Directly studying the influence of nuclear activity on galaxy evolution is challenging because of the different spatial scales and timescales involved in the two processes. Massive galaxies host extremely compact supermassive black holes of millions or even billions of solar masses in their nuclei. It is estimated that the phases of nuclear activity last for a short period of time, between one and a hundred million years, whereas galaxy evolution processes, such as bulge growth or bar formation last much longer. Thus, in order to study the connection between the AGN and the host galaxy, "we need," explains Claudio Ricci, "to look at the nucleus of galaxies, where the material that links them is found. This material consists mainly of gas and dust, which are normally studied in the infrared and X-ray band."
In this review, Cristina Ramos Almeida, researcher at the Instituto de Astrofísica de Canarias (IAC), and Claudio Ricci, astrophysicist at the Institute of Astronomy of the Universidad Católica de Chile, tried to give a comprehensive view of the current understanding, thanks to infrared and X-ray studies, of nuclear obscuration in AGN. This has greatly improved in the last decade thanks to observing facilities such as CanariCam on the Gran Telescopio CANARIAS (GTC), located at the Roque de los Muchachos Observatory (Garafía, La Palma) and the Very Large Array Interferometer (VLTI) in the infrared range, as well as X-ray satellites like NuSTAR, Swift/BAT and Suzaku.
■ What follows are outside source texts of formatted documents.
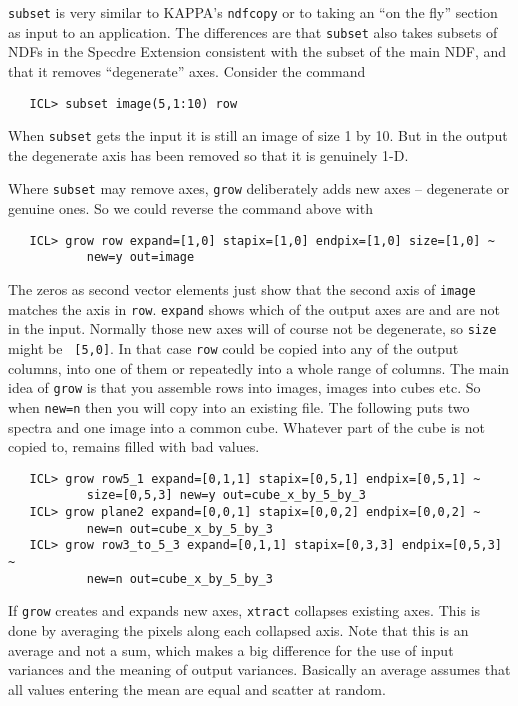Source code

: {\tt subset} is very similar to KAPPA's {\tt ndfcopy} or to taking an
``on the fly'' section as input to an application.  The differences are
that {\tt subset} also takes subsets of NDFs in the Specdre
Extension consistent with the subset of the main NDF,
and that it removes ``degenerate'' axes.  Consider the command

\begin{verbatim}
   ICL> subset image(5,1:10) row
\end{verbatim}

When {\tt subset} gets the input it is still an image of size 1 by
10.  But in the output the degenerate axis has been removed so that it
is genuinely 1-D.

Where {\tt subset} may remove axes, {\tt grow} deliberately adds new
axes -- degenerate or genuine ones.  So we could reverse the command
above with

\begin{verbatim}
   ICL> grow row expand=[1,0] stapix=[1,0] endpix=[1,0] size=[1,0] ~
           new=y out=image
\end{verbatim}

The zeros as second vector elements just show that the second axis of
{\tt image} matches the axis in {\tt row}.  {\tt expand} shows which
of the output axes are and are not in the input.  Normally those new
axes will of course not be degenerate, so {\tt size} might be {\tt
[5,0]}.  In that case {\tt row} could be copied into any of the
output columns, into one of them or repeatedly into a whole range of
columns.  The main idea of {\tt grow} is that you assemble rows into
images, images into cubes etc.  So when {\tt new=n} then you will
copy into an existing file.  The following puts two spectra and one
image into a common cube.  Whatever part of the cube is not copied to,
remains filled with bad values.

\begin{verbatim}
   ICL> grow row5_1 expand=[0,1,1] stapix=[0,5,1] endpix=[0,5,1] ~
           size=[0,5,3] new=y out=cube_x_by_5_by_3
   ICL> grow plane2 expand=[0,0,1] stapix=[0,0,2] endpix=[0,0,2] ~
           new=n out=cube_x_by_5_by_3
   ICL> grow row3_to_5_3 expand=[0,1,1] stapix=[0,3,3] endpix=[0,5,3] ~
           new=n out=cube_x_by_5_by_3
\end{verbatim}


If {\tt grow} creates and expands new axes, {\tt xtract} collapses
existing axes.  This is done by averaging the pixels along each
collapsed axis.  Note that this is an average and not a sum, which
makes a big difference for the use of input variances and the meaning
of output variances.  Basically an average assumes that all values
entering the mean are equal and scatter at random.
"We now know", adds Cristina Ramos, "that this nuclear material is more complex and dynamic than we thought a few years ago: it is very compact, formed by gas and dusty clouds orbiting the black hole and its properties depend on the AGN luminosity and accretion rate. Moreover, it is not an isolated structure but appears connected with the galaxy via outflows and inflows of gas, like streams of material flowing as part of a cycle. This gas flow cycle keeps feeding the black hole and regulates the formation of new stars in the galaxy".
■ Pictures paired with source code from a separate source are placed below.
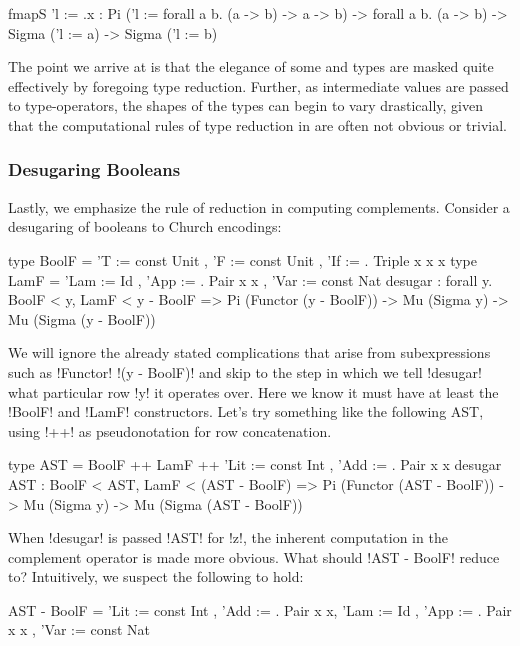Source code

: \documentclass[authoryear, acmsmall, screen, review, nonacm]{acmart} %
\begin{document}
\begin{rosi}
fmapS {'l := \x.x} : 
        Pi ({'l := forall a b. (a -> b) -> a -> b}) -> 
        forall a b. (a -> b) -> Sigma ({'l := a}) -> Sigma ({'l := b})
\end{rosi}

The point we arrive at is that the elegance of some \RO and \Rome types are masked quite effectively by foregoing type reduction. Further, as intermediate  values are passed to type-operators, the shapes of the types can begin to vary drastically, given that the computational rules of type reduction in \Rome are often not obvious or trivial.


\subsubsection{Desugaring Booleans}
Lastly, we emphasize the rule of reduction in computing complements. Consider a desugaring of booleans to Church encodings:

\begin{rosi}
type BoolF = { 'T := const Unit , 'F := const Unit , 'If := \x. Triple x x x}
type LamF  = { 'Lam := Id , 'App := \x. Pair x x , 'Var := const Nat }
desugar : forall y. BoolF < y, LamF < y - BoolF =>
          Pi (Functor (y - BoolF)) -> Mu (Sigma y) -> Mu (Sigma (y - BoolF))
\end{rosi}

We will ignore the already stated complications that arise from subexpressions such as !Functor! !(y - BoolF)! and skip to the step in which we tell !desugar! what particular row !y! it operates over. Here we know it must have at least the !BoolF! and !LamF! constructors. Let's try something like the following AST, using !++! as pseudonotation for row concatenation.

\begin{rosi}
type AST = BoolF ++ LamF ++ {'Lit := const Int , 'Add := \x. Pair x x }
desugar AST : BoolF < AST, LamF < (AST - BoolF) =>
              Pi (Functor (AST - BoolF)) -> Mu (Sigma y) -> Mu (Sigma (AST - BoolF))
\end{rosi}

\Ni When !desugar! is passed !AST! for !z!, the inherent computation in the complement operator is made more obvious. What should !AST - BoolF! reduce to? Intuitively, we suspect the following to hold: 

\begin{rosi} 
AST - BoolF = {'Lit := const Int , 'Add := \x. Pair x x, 
               'Lam := Id , 'App := \x. Pair x x , 'Var := const Nat }
\end{rosi}
\end{document}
Very recently, the Atacama Large Millimeter/submillimeter Array (ALMA) has recently imaged for the first time the nuclear obscuring material in an active galaxy. ALMA operates in the millimiter and sub-millimeter range, and the latter traces the coolest dust and gas surrounding AGN. In the case of the galaxy NGC 1068, ALMA has shown that this material is distributed in a very compact disc-like shape of 7-10 parsecs (pc) diameter and, in addition to the regular rotation of the disk, there are non-circular motions that correspond to high-velocity gas outflowing from the galaxy nucleus. "Over the next decade, the new generation of infrared and X-ray facilities will contribute greatly to our understanding of the structure and physical properties of the nuclear material", concludes Claudio Ricci.